The creatures are also particularly suitable as bioindicators: due to their specialisation to the habitat, they are particularly susceptible to changes such as infiltration of surface water, fertilisers and pollutants such as metals and temperature fluctuations.
Compared to chemical analysis methods, they can provide a much earlier indication of changes in the water and in so doing make a significant contribution towards ensuring the quality of groundwater and therefore drinking water.
With the publication of the essay "Stygoregions -- a promising approach to a bioregional classification of groundwater systems," the research team led by associate lecturer Dr. Hans J├╝rgen Hahn of the Institute for Environmental Sciences of the University of Koblenz-Landau together with Dr. Christian Griebler of the Institute of Groundwater Ecology of the Helmholtz Centre, Munich, has developed a proposal for the biogeographical classification of groundwater habitats in Germany. For this publication, data from the project "Development of biological evaluation methods and criteria for groundwater ecosystems" commissioned by the Federal Environment Agency (UBA) and the LAWA (the German Working Group on water issues of the Federal States and the Federal Government represented by the Federal Environment Ministry) as well as numerous other studies by the University of Koblenz-Landau was evaluated. This is the first ever proposal for a definition of ecological references for groundwater over a wide area. These may provide an important basis for defining whether the environmental status of groundwater is good.
"Binding criteria and limits for the evaluation and sustainable protection of groundwater ecosystems can only be established on such a basis," stresses Hahn. These already existed for surface water, however studies by the University of Koblenz-Landau have shown that this classification does not hold up for groundwater.
The scientists proposed a groundwater-specific classification with four potential so-called stygoregions for groundwater, taking Germany as an example. "Sustainable groundwater management is only possible if the groundwater ecology is taken fully into consideration," explains Hahn. "Fortunately those responsible for water management and water supply are open minded about this issue, because they too know that only healthy groundwater ecosystems provide clean groundwater."

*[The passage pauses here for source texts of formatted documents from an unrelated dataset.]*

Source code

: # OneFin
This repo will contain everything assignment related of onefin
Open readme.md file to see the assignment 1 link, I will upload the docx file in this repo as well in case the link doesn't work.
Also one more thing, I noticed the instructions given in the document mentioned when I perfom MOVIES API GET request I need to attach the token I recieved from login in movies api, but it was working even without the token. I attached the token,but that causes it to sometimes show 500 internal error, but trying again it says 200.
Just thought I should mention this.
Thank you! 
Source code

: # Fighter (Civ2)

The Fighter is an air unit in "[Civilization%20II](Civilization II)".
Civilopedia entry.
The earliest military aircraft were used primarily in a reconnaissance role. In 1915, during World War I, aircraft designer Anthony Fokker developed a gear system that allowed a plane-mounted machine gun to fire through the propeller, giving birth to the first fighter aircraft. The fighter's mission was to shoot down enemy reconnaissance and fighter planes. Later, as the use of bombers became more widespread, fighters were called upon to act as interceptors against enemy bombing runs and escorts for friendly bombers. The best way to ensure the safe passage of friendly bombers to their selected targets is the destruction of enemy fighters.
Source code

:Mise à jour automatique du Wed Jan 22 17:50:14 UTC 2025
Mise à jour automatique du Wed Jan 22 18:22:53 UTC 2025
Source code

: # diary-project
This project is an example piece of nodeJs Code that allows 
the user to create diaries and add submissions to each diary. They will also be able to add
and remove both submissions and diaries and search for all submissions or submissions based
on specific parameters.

Ultimately it is the politicians who are challenged to define the legal status of groundwater ecosytems. Although there are passages in laws such as the EU Groundwater Directive and the German Water Management Act in which groundwater is defined as waters and waterways and is therefore subject to the general principles of waterway management with all of its consequences and protective laws, to date there is no legal opinion or relevant precedent which would clarify the inconsistent legal situation and provide momentum to its implementation.